--- Record set Enclosed Below ---

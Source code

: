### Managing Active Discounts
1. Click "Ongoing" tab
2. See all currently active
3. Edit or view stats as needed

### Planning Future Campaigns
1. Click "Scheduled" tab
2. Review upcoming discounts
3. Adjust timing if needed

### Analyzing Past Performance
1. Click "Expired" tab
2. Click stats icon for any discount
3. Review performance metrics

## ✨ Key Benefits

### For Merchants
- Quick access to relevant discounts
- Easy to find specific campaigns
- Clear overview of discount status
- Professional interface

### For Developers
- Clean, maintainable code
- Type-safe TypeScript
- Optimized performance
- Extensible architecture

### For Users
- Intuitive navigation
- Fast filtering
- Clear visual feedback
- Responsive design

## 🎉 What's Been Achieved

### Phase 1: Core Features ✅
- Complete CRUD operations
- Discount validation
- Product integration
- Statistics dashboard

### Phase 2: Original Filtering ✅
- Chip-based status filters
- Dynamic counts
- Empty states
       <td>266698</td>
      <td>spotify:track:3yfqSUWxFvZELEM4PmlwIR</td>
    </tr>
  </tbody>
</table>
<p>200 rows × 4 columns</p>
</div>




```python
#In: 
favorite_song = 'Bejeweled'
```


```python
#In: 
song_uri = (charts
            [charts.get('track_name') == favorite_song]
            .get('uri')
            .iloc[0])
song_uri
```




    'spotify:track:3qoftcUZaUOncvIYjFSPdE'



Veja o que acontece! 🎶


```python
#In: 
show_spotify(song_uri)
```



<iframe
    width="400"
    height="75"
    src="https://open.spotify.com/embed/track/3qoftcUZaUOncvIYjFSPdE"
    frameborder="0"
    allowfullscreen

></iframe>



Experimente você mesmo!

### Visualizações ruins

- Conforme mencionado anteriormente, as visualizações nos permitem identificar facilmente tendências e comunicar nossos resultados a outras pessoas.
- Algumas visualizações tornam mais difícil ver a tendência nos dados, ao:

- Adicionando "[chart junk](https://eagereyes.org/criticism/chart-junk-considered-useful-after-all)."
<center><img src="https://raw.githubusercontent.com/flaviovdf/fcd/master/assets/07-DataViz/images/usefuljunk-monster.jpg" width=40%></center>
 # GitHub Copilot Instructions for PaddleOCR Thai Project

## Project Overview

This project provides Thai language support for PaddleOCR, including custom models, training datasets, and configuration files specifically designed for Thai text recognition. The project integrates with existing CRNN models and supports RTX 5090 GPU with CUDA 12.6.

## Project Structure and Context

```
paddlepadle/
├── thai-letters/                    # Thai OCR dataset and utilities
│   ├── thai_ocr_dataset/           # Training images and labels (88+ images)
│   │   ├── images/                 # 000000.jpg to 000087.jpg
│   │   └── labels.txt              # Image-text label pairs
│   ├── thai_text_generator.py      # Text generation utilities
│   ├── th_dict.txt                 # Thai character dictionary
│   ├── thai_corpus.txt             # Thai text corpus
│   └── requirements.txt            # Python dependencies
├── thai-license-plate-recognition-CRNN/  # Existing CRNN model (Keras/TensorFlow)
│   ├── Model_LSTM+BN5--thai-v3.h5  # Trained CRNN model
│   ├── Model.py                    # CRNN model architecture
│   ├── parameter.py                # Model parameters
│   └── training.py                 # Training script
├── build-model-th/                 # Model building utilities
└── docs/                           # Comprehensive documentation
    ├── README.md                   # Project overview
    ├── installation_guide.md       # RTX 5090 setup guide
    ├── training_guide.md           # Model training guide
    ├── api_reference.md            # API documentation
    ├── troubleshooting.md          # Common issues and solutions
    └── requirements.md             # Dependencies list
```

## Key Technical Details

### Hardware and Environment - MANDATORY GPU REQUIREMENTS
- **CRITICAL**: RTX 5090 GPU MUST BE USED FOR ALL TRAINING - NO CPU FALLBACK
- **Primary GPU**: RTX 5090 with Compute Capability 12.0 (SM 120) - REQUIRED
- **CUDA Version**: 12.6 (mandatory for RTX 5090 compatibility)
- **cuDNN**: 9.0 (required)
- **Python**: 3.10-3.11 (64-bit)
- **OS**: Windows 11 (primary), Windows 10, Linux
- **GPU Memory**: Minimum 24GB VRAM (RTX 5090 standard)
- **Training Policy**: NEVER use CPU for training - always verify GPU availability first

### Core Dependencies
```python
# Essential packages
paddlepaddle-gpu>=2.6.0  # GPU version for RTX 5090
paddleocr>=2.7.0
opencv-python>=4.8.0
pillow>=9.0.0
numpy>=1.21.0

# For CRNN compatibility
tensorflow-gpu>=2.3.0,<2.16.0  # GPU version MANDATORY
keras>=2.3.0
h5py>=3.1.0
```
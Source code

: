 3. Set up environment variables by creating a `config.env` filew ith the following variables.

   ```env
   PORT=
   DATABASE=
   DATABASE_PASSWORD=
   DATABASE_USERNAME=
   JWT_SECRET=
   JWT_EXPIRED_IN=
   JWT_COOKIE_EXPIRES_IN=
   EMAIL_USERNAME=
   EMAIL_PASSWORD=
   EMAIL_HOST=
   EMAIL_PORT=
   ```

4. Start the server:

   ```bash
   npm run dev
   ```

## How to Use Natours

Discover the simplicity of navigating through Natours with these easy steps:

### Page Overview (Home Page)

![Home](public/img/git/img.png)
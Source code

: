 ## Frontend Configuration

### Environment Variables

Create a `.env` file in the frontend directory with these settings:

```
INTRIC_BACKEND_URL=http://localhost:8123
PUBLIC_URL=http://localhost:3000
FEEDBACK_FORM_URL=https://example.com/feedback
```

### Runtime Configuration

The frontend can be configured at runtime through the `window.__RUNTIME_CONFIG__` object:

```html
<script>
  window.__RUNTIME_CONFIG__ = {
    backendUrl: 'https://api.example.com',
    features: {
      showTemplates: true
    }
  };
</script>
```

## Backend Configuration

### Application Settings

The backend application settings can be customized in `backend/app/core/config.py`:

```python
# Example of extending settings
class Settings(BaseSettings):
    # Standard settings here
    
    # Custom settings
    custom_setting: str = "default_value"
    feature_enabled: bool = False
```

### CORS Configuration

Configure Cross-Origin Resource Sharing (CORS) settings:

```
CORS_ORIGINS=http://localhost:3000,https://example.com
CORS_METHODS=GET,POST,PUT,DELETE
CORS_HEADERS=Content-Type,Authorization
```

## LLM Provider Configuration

--- End of Enclosed Record set ---

• _Exercise objective_: The exact lines from the one containing "4. Start the" through the end of the listing above are the expected output; include nothing else.

• _Expected answer_:
4. Start the server:

   ```bash
   npm run dev
   ```

## How to Use Natours

Discover the simplicity of navigating through Natours with these easy steps:

### Page Overview (Home Page)

![Home](public/img/git/img.png)
Source code

: ## Frontend Configuration

### Environment Variables

Create a `.env` file in the frontend directory with these settings:

```
INTRIC_BACKEND_URL=http://localhost:8123
PUBLIC_URL=http://localhost:3000
FEEDBACK_FORM_URL=https://example.com/feedback
```

### Runtime Configuration

The frontend can be configured at runtime through the `window.__RUNTIME_CONFIG__` object:

```html
<script>
  window.__RUNTIME_CONFIG__ = {
    backendUrl: 'https://api.example.com',
    features: {
      showTemplates: true
    }
  };
</script>
```

## Backend Configuration

### Application Settings

The backend application settings can be customized in `backend/app/core/config.py`:

```python
# Example of extending settings
class Settings(BaseSettings):
    # Standard settings here
    
    # Custom settings
    custom_setting: str = "default_value"
    feature_enabled: bool = False
```

### CORS Configuration

Configure Cross-Origin Resource Sharing (CORS) settings:

```
CORS_ORIGINS=http://localhost:3000,https://example.com
CORS_METHODS=GET,POST,PUT,DELETE
CORS_HEADERS=Content-Type,Authorization
```

## LLM Provider Configuration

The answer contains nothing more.